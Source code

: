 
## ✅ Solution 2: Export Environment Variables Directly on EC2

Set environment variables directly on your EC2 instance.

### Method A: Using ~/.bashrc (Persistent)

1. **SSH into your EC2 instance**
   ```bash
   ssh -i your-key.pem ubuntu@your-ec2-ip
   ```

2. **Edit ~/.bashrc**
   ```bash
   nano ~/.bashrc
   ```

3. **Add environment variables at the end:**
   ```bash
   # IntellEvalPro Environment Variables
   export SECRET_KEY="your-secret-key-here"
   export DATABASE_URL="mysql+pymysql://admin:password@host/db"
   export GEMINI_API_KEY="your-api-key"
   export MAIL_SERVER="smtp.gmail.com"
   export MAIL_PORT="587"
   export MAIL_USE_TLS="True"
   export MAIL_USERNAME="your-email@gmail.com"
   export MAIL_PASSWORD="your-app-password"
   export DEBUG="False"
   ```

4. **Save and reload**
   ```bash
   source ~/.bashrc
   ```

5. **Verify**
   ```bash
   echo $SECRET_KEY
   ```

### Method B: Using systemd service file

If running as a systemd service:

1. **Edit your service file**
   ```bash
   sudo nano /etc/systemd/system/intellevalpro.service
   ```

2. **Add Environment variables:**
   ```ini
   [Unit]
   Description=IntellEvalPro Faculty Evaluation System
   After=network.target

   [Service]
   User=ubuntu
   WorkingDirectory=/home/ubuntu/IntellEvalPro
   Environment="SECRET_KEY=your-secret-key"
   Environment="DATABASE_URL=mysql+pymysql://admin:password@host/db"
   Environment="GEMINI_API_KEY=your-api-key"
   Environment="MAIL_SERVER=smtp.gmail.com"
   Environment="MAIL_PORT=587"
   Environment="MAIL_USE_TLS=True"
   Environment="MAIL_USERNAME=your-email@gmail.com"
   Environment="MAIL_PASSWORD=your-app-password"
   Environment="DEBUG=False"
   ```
....
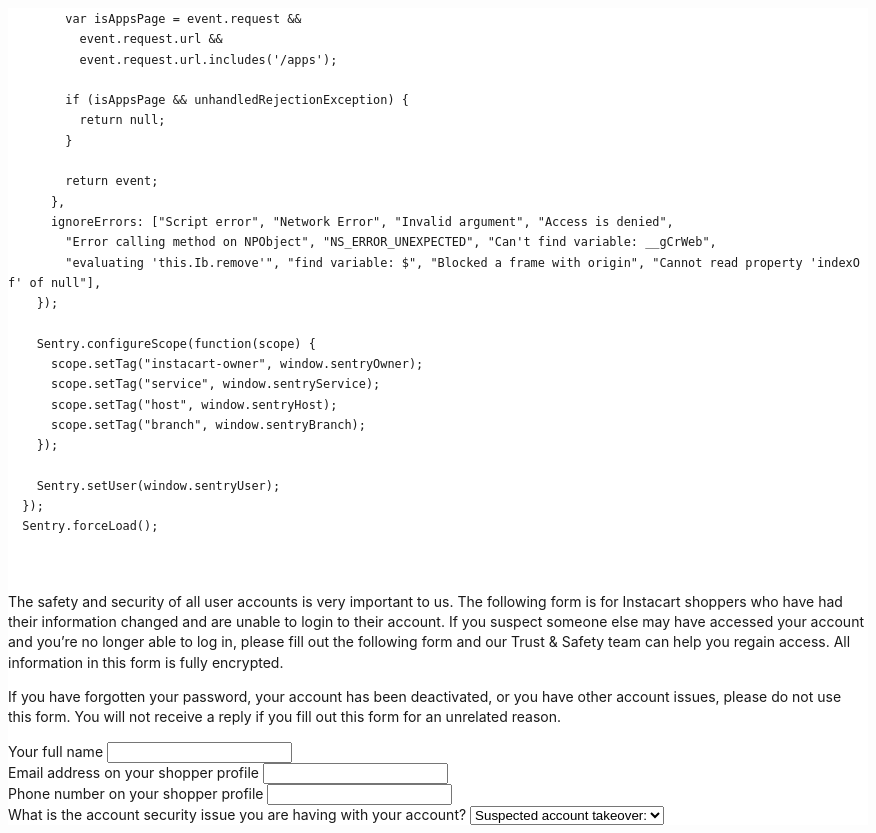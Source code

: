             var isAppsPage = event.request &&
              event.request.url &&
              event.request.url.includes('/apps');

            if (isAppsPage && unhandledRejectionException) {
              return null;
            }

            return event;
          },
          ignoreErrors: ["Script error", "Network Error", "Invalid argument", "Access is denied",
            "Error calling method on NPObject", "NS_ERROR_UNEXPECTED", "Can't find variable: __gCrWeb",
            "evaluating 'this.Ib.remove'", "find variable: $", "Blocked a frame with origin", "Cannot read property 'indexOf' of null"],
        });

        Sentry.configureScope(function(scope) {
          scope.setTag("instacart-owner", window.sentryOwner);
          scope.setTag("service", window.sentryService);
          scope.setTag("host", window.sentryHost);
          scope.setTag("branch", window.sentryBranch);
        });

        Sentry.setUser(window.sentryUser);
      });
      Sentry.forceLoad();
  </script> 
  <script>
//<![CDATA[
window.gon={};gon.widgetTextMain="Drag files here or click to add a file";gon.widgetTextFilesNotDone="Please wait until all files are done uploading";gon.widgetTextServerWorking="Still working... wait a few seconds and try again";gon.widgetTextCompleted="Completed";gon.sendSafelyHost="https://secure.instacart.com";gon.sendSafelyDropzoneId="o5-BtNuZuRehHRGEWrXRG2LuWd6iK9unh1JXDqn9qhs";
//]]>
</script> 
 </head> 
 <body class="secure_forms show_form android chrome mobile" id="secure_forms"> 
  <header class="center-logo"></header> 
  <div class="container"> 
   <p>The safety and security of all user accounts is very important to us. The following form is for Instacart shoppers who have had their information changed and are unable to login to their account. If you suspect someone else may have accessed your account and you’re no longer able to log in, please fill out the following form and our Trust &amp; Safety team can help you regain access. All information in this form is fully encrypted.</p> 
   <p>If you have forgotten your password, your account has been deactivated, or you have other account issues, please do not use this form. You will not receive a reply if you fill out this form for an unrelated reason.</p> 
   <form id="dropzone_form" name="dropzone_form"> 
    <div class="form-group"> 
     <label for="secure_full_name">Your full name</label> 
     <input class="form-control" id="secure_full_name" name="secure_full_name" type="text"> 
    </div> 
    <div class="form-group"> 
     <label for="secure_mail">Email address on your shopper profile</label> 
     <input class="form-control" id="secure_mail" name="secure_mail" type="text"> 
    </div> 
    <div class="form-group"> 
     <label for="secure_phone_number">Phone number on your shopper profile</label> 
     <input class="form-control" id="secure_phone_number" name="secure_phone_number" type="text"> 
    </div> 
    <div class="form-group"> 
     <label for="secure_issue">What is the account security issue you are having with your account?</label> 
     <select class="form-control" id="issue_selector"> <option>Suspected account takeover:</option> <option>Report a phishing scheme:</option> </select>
....
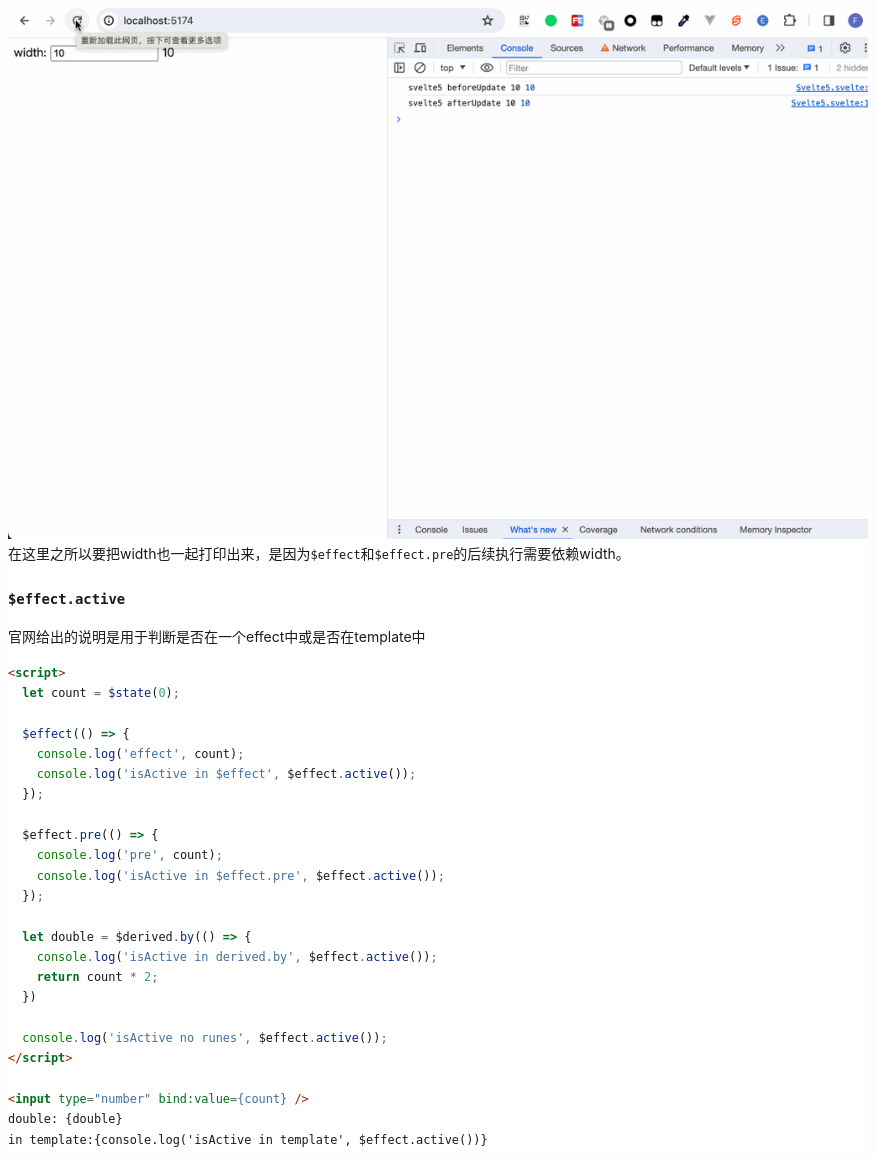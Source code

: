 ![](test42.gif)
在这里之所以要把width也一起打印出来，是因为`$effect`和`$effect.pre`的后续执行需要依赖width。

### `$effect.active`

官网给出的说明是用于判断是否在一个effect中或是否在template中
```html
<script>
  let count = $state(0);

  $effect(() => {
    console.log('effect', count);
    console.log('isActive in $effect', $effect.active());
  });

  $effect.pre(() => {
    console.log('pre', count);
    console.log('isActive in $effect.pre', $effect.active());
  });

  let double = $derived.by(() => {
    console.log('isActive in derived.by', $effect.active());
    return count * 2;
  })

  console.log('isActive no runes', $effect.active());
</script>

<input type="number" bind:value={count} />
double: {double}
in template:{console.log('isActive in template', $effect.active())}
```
....
● **Task to complete**: Scan the material above for the string "False". Copy each line that holds it.

● **The answer**:
   export DEBUG="False"
   Environment="DEBUG=False"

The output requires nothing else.